### Work to be completed
Some entries follow. Reproduce exactly the lines starting at the one with "- Terrain hints" and stopping after the one with "When a hint is focused, you can press".
==========
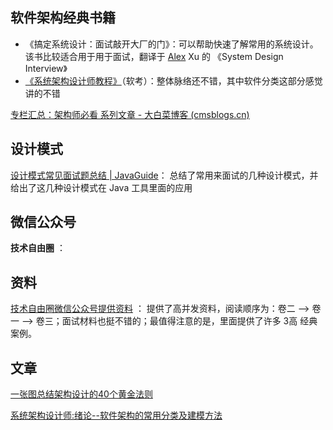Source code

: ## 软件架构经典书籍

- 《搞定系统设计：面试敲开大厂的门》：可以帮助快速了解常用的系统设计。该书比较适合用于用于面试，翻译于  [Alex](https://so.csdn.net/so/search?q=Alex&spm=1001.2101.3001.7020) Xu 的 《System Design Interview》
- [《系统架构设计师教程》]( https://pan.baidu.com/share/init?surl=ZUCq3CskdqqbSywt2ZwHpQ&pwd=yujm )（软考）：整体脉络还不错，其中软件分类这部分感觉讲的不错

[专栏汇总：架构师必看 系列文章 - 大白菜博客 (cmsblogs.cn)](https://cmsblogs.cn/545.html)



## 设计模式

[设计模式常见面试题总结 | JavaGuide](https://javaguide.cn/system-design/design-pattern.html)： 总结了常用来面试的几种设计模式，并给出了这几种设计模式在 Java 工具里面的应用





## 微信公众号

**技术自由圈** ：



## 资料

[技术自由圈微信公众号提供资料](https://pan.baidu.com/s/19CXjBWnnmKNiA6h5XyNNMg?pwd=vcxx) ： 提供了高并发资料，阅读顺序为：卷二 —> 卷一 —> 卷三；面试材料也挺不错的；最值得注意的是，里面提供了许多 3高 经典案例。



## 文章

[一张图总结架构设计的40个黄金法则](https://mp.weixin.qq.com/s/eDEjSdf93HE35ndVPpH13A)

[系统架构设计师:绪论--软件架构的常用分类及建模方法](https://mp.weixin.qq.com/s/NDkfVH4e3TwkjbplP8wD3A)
==========
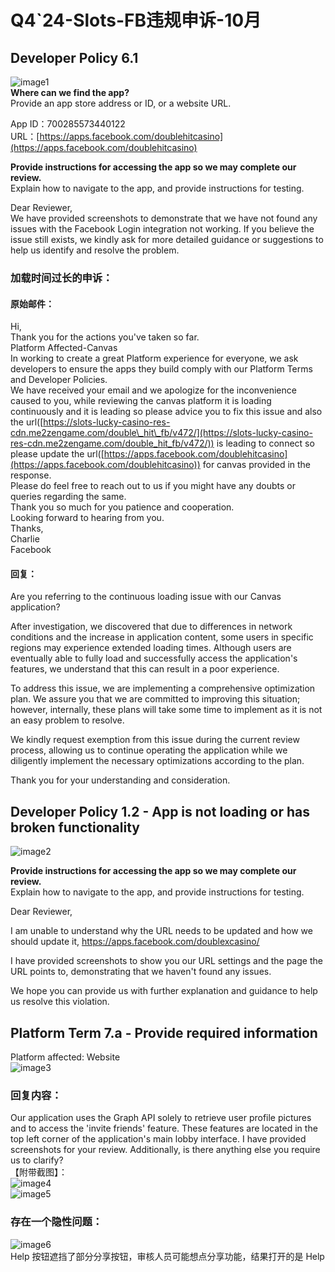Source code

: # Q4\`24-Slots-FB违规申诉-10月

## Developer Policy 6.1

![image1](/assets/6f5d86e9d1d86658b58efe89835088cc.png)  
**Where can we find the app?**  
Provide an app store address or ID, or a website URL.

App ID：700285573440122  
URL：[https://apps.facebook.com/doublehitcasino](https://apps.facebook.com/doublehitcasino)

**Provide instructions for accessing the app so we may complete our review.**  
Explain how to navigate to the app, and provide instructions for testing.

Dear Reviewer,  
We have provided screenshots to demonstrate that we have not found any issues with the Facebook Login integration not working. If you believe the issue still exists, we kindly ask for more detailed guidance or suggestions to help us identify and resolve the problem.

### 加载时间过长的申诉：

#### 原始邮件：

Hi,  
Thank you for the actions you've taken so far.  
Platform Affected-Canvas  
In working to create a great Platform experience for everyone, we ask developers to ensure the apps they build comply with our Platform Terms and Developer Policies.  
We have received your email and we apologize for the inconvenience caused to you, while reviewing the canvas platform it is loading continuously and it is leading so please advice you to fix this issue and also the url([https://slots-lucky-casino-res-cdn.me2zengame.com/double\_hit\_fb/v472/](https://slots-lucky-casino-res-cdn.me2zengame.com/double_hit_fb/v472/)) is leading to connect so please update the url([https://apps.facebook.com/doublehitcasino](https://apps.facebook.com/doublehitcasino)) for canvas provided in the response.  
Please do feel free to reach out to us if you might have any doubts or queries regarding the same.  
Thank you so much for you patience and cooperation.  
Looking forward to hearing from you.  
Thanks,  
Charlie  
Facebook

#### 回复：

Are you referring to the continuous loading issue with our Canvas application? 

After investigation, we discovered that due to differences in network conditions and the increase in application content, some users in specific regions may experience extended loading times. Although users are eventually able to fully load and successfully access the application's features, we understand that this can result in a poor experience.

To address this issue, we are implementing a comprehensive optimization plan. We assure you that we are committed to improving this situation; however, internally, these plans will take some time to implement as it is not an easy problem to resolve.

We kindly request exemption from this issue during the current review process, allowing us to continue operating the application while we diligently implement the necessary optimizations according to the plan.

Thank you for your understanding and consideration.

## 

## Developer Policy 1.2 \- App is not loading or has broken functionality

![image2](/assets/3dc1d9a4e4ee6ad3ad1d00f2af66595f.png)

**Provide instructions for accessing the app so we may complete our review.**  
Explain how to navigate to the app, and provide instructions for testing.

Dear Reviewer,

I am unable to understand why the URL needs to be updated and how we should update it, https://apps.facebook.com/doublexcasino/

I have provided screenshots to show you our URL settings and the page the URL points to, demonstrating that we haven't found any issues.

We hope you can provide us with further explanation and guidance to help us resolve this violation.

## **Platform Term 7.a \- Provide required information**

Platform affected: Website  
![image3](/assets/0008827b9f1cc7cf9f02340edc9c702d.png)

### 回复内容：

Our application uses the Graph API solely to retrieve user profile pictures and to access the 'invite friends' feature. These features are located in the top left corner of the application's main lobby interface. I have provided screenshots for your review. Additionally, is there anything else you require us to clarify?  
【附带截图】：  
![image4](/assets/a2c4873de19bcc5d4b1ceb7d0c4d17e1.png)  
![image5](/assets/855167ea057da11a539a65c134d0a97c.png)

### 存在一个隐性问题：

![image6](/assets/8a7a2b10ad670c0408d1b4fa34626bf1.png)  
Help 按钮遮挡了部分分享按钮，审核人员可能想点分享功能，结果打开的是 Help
==========
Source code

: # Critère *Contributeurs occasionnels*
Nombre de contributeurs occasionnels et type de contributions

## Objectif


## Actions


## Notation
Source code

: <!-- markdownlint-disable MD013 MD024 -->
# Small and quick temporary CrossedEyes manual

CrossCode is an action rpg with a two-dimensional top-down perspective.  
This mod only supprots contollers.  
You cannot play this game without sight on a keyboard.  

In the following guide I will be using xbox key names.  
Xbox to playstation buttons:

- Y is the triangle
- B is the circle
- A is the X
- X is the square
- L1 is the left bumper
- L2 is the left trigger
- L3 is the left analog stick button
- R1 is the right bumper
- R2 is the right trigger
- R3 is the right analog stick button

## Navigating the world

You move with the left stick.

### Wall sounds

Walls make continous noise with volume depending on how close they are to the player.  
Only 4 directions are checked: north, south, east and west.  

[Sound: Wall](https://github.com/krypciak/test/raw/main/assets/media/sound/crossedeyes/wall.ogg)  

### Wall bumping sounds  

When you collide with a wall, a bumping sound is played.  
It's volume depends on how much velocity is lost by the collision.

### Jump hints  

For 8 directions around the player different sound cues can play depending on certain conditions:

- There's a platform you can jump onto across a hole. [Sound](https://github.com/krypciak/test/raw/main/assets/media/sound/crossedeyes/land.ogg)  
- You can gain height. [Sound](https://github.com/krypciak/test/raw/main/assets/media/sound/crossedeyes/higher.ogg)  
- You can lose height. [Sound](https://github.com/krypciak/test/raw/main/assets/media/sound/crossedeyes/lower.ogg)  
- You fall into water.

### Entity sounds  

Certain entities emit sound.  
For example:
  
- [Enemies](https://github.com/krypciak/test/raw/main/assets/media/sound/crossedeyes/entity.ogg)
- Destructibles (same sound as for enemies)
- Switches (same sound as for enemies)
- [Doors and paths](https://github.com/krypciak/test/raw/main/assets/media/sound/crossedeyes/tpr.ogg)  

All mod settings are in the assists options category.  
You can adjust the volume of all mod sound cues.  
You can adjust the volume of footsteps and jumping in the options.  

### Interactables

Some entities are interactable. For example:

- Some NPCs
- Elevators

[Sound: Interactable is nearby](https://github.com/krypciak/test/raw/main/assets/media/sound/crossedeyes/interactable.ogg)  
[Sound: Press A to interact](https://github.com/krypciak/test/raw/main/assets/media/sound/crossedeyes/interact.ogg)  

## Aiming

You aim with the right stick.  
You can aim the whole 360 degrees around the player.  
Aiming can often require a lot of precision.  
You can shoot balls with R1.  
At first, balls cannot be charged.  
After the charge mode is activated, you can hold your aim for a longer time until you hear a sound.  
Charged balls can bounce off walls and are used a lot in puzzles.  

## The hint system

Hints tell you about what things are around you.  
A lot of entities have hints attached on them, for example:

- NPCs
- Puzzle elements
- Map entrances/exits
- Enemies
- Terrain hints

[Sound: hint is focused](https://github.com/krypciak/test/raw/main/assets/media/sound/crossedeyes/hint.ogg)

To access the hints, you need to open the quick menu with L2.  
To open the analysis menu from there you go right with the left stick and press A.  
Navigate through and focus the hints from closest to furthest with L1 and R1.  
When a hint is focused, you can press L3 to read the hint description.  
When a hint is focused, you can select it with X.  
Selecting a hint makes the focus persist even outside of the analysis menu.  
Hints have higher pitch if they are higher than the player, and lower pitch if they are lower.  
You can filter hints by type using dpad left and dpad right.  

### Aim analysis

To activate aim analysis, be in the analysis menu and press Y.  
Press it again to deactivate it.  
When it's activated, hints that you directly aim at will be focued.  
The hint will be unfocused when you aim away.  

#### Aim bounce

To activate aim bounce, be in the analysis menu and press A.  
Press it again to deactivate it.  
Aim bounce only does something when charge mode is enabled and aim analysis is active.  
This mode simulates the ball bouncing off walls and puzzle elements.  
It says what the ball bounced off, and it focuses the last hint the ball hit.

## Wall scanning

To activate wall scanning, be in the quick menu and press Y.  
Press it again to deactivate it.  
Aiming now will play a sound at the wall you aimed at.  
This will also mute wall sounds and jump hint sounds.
==========
### Worked solution
- Terrain hints

[Sound: hint is focused](https://github.com/krypciak/test/raw/main/assets/media/sound/crossedeyes/hint.ogg)

To access the hints, you need to open the quick menu with L2.  
To open the analysis menu from there you go right with the left stick and press A.  
Navigate through and focus the hints from closest to furthest with L1 and R1.  
When a hint is focused, you can press L3 to read the hint description.  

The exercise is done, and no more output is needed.